Jolyon Maugham is a man of many talents. He's a talented tax barrister, who helped enrich various millionaires via celebrity tax dodge film schemes. He's a serial joiner of political causes, boasting more parties than Hugh Hefner though, sadly, with far less joy. And, of course, he is the remain-supporting QC who ended up on the front page of the Financial Times for bragging about battering a fox to death on Boxing Day with a baseball bat while wearing his wife's satin green kimono.

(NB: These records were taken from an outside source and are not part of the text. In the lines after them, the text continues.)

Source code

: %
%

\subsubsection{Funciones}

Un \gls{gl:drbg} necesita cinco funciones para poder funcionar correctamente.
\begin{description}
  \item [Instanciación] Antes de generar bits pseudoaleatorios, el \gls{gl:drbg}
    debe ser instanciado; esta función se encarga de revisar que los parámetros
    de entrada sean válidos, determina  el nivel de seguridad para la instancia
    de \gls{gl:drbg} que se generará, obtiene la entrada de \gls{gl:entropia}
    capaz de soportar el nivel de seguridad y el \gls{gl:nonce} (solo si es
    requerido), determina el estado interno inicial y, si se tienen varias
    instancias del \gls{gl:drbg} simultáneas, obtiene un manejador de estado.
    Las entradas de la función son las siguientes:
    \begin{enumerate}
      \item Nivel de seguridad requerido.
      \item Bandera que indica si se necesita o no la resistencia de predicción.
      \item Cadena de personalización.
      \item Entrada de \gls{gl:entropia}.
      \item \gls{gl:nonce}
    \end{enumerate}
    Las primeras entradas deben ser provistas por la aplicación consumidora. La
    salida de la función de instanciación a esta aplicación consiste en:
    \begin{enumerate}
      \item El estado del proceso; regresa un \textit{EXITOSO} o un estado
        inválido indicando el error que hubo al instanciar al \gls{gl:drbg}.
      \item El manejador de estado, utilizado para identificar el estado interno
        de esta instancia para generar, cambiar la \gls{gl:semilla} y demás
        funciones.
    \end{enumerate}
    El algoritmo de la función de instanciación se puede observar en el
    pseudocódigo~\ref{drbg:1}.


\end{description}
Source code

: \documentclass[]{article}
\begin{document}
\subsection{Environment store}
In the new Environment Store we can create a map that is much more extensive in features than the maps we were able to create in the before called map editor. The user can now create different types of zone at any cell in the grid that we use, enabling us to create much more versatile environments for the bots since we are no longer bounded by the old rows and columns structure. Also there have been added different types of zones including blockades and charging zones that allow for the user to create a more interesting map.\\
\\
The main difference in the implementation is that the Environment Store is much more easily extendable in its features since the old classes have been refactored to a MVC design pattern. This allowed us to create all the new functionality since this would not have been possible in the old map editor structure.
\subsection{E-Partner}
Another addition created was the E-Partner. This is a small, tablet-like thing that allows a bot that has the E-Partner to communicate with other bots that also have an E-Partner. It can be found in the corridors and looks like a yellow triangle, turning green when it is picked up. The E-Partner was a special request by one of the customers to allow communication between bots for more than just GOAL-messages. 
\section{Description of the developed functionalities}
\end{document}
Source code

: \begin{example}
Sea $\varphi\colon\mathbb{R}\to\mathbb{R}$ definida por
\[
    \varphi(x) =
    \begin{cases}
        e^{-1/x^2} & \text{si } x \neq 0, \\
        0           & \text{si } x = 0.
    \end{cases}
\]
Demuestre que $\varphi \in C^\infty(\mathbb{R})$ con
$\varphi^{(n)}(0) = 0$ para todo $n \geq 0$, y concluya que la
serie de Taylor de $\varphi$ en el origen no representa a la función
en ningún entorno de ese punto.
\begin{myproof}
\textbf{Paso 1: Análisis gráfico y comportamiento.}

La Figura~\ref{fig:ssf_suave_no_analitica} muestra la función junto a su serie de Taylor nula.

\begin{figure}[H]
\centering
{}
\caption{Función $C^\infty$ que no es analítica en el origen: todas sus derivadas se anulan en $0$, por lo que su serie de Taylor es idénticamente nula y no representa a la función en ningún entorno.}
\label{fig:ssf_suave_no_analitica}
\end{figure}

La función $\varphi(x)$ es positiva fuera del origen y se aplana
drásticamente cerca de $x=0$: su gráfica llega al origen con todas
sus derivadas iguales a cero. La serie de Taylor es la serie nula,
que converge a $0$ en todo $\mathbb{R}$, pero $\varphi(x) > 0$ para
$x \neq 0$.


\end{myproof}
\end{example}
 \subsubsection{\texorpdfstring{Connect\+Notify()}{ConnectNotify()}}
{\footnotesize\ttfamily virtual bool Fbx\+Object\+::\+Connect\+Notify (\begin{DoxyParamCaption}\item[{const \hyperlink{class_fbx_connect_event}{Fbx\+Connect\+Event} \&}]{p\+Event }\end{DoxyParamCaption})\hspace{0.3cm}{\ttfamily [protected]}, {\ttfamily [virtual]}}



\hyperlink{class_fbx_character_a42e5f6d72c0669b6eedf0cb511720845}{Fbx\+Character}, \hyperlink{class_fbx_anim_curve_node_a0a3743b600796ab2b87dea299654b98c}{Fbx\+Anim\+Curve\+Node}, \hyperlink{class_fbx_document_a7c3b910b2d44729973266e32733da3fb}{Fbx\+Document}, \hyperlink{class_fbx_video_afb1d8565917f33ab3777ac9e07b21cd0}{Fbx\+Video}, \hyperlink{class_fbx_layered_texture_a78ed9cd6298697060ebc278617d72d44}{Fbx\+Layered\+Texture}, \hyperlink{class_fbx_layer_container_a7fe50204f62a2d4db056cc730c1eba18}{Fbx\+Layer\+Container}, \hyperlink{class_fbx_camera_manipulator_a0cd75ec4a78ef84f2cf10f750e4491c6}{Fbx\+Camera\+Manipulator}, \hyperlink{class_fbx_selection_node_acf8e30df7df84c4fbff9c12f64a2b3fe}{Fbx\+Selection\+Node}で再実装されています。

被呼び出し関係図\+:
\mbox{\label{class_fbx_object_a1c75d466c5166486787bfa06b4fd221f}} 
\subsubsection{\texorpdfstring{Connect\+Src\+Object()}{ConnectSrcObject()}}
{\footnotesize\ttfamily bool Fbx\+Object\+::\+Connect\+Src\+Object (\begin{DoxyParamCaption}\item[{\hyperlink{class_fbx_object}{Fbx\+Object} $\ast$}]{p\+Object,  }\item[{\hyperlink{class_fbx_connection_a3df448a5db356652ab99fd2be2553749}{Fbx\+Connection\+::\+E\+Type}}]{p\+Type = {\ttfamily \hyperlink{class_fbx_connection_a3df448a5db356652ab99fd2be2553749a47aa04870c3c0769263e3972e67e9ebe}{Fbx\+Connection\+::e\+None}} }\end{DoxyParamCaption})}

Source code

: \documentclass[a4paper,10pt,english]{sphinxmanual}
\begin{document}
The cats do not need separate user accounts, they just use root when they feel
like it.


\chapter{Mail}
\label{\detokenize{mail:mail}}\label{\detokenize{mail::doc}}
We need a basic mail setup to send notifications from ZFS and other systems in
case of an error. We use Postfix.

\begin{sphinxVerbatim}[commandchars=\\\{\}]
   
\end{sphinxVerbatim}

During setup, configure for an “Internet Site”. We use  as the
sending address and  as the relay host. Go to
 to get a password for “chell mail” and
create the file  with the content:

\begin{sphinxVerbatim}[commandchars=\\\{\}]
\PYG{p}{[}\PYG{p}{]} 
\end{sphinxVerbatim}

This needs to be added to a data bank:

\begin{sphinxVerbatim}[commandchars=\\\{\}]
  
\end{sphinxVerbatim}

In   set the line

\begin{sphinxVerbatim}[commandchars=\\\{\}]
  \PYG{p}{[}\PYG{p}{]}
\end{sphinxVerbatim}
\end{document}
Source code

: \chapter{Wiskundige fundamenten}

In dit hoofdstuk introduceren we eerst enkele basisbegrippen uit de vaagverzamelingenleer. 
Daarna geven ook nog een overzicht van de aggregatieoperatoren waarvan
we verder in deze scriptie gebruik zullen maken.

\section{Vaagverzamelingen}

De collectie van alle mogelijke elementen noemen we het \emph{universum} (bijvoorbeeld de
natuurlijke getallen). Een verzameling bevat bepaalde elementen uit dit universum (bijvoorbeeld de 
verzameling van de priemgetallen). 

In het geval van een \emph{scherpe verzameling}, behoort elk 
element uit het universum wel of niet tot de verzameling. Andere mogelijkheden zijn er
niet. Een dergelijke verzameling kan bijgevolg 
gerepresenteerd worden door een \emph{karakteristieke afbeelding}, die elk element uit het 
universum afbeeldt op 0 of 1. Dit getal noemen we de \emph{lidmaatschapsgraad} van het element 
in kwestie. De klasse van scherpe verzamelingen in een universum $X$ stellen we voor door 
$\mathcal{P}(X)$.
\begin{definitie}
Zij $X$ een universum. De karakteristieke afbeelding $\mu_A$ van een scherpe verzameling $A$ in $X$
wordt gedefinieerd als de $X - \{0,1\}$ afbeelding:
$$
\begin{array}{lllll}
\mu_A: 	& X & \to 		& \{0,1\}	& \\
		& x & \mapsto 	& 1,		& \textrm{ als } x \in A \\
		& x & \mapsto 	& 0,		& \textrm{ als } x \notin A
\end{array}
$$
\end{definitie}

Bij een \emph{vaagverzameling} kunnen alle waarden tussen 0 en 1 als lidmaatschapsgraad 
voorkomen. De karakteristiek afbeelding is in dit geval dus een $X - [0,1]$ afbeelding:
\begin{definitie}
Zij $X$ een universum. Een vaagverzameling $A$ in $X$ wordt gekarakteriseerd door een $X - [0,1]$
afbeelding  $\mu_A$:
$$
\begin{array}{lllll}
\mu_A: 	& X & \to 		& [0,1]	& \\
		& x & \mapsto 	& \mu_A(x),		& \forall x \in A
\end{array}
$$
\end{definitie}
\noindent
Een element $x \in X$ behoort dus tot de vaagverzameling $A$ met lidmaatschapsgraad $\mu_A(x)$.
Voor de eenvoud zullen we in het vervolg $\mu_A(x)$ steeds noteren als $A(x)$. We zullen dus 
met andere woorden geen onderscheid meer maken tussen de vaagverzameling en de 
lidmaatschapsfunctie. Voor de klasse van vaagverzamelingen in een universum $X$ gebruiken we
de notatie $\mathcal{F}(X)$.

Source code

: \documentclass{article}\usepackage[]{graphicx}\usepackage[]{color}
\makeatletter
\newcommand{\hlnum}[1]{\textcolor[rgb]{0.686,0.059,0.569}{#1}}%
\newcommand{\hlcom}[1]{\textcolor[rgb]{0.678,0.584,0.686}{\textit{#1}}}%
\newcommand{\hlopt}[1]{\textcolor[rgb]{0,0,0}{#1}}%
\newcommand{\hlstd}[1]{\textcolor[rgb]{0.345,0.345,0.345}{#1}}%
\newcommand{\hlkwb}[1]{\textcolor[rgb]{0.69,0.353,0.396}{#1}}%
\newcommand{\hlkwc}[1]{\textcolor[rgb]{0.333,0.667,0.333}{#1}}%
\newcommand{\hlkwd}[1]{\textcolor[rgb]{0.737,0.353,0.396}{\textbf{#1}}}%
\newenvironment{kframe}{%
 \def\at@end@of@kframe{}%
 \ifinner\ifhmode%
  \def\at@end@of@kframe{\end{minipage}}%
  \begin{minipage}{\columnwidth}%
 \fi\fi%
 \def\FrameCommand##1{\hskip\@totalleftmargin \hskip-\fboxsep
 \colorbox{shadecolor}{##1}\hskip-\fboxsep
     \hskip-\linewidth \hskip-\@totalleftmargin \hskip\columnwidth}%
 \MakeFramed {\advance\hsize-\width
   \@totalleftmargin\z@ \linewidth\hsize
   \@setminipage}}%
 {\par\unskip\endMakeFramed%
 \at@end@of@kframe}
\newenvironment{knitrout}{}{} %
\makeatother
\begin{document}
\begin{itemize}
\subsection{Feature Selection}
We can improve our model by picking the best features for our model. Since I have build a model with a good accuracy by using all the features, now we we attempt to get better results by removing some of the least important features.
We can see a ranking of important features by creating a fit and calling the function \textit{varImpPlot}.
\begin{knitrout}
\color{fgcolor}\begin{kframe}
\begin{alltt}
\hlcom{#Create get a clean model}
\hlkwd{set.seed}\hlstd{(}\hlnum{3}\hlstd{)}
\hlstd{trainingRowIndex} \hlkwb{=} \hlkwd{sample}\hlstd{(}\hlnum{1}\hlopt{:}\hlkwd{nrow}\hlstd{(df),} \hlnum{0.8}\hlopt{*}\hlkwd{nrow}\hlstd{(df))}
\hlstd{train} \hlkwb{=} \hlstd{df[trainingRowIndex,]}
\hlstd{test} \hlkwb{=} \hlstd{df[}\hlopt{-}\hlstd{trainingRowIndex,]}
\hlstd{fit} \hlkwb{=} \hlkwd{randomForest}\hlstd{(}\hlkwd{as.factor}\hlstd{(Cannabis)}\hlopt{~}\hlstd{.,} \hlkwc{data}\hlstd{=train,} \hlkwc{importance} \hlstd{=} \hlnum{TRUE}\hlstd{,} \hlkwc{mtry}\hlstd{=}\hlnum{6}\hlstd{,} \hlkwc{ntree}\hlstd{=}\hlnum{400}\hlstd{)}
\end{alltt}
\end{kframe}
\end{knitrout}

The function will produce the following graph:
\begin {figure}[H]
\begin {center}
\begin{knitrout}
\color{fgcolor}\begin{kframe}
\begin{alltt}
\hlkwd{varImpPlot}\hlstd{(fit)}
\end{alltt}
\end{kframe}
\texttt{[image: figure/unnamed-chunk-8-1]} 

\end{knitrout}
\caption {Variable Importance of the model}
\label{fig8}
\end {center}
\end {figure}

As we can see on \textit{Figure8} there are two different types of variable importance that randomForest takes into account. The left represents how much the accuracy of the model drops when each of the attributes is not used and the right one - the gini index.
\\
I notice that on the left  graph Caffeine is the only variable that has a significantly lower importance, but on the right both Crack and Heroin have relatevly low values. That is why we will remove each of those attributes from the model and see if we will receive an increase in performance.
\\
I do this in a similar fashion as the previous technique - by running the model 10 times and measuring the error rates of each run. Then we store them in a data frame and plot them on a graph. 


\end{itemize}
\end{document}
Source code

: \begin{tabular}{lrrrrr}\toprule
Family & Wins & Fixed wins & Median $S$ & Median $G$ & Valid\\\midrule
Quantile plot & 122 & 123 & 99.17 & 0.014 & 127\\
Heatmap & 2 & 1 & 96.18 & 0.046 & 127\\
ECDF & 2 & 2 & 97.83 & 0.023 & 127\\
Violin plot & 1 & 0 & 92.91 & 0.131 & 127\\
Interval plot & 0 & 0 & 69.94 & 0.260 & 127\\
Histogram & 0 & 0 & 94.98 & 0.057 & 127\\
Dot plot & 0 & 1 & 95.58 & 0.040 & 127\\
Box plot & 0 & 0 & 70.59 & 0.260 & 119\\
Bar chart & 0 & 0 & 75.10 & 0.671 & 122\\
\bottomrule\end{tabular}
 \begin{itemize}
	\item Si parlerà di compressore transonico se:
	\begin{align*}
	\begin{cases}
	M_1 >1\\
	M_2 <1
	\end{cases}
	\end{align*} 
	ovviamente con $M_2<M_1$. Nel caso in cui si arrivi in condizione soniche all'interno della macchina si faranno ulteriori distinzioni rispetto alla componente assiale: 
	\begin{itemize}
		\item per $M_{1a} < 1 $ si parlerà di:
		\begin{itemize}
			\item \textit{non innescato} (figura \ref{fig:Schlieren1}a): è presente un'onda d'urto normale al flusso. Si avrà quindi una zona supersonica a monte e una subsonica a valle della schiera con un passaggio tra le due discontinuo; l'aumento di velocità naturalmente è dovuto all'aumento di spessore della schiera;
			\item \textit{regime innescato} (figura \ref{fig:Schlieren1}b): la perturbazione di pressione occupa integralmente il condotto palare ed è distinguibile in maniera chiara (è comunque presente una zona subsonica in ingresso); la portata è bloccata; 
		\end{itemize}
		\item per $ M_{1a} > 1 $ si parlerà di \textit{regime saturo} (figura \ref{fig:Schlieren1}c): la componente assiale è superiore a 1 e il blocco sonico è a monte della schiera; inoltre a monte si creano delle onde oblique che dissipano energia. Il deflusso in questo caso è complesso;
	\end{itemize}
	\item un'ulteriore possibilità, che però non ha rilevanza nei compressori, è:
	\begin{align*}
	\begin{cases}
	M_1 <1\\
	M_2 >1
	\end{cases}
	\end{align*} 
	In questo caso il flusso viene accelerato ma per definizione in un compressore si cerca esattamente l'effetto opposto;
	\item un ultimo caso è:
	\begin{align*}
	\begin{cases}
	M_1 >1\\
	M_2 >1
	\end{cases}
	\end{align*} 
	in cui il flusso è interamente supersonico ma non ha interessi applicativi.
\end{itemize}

Sadly though, for all his many, many qualities, FBPE's answer to Babe Ruth does not appear to count humility among them. The millionaire windmill enthusiast is never knowingly undersold online, regularly puffing his latest legal wheeze on Twitter to armies of adoring Europhiles. Successes are loudly celebrated; reversals quietly buried – as when Maugham dropped his lawsuit against vaccines hero Kate Bingham, an appointment he'd previously described as an offence 'to the England of my mind.'
Fortunately for Maugham, self-aggrandisement is a common trait for many in the Remainer movement. There's Andrew Adonis, the former Transport Secretary who, when asked to name his dream Cabinet, included himself as Transport Secretary. There's AC Grayling, the Oxford academic, who claimed '90 per cent of informed opinion' was against Brexit and demanded others back his call for a general strike. And then there's James O'Brien, the LBC presenter who wrote the book 'How to Be Right' – no comment necessary.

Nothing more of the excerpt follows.